Statement : A. The Equalizer
To settle a long-time feud, Shaunak and Yash decided to play a game on an array $a$ of $n$ integers, with Shaunak going first. The players take turns, and the last player to make a move wins. On a player’s turn, he chooses some $a_i \gt 0$ and decrements it by $1$.
To make things interesting, Shaunak is allowed to use a special move at most once during the game. This move replaces his normal turn. When used, all elements $a_i$ ($1 \leq i \leq n$) are set to a special value $k$ that is given initially.
Assuming that both players play optimally, determine if Shaunak can always win.
Each test contains multiple test cases. The first line contains the number of test cases $t$ ($1 \le t \le 500$). The description of the test cases follows.
The first line of each test case contains two integers $n$ and $k$ ($1 \leq n \leq 100$, $1 \leq k \leq 500$), denoting the size of the array and the special value.
The second line contains $n$ integers $a_1,a_2,\ldots,a_n$ ($1 \leq a_i \leq 10^3$).
For each test case, print “YES” if Shaunak can always win, and “NO” otherwise.

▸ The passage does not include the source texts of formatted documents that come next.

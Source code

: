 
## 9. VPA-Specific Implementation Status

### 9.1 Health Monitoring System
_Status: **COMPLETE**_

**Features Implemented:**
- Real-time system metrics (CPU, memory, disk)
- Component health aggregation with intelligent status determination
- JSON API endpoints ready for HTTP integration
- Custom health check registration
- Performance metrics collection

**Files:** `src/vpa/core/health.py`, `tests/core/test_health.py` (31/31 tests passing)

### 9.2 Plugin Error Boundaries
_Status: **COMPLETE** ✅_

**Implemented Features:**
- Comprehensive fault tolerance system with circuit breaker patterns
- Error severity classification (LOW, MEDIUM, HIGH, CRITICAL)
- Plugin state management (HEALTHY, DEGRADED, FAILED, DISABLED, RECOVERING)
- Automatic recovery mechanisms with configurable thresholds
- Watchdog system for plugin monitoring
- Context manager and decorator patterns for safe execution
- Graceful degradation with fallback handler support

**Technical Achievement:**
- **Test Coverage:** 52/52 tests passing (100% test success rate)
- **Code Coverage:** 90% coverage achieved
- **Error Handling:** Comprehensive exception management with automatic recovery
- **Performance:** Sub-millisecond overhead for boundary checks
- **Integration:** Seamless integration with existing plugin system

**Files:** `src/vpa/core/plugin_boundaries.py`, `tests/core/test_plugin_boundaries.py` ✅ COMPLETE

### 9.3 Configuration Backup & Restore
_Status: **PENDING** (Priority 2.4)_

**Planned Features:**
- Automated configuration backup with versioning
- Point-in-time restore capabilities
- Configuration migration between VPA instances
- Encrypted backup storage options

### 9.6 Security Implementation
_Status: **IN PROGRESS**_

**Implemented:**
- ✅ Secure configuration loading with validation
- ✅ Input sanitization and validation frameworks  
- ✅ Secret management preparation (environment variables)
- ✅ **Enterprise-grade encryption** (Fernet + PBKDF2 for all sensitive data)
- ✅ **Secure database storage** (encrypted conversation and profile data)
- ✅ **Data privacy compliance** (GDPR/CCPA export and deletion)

You can output the answer in any case (upper or lower). For example, the strings “yEs”, “yes”, “Yes”, and “YES” will be recognized as positive responses.
Input
4
1 1
1
2 67
67 67
3 2
3 3 3
11 3
1 2 3 4 5 6 7 8 9 10 11
Output
YES
YES
YES
NO
Note
In the third test case, $n = 3$, $k = 2$ and the initial array is $[3, 3, 3]$. One possible way the game could proceed is shown:
- Shaunak decrements $a_3$. Array becomes $[3, 3, 2]$.
- Yash decrements $a_3$. Array becomes $[3, 3, 1]$.
- Shaunak uses the special move. Array becomes $[2, 2, 2]$.
- Yash decrements $a_1$. Array becomes $[1, 2, 2]$.
- Shaunak decrements $a_2$. Array becomes $[1, 1, 2]$.
- Yash decrements $a_3$. Array becomes $[1, 1, 1]$.
- Shaunak decrements $a_1$. Array becomes $[0, 1, 1]$.
- Yash decrements $a_3$. Array becomes $[0, 1, 0]$.
- Shaunak decrements $a_2$. Array becomes $[0, 0, 0]$.
Since there are no $a_i \gt 0$ remaining, Yash cannot make any further moves and Shaunak wins.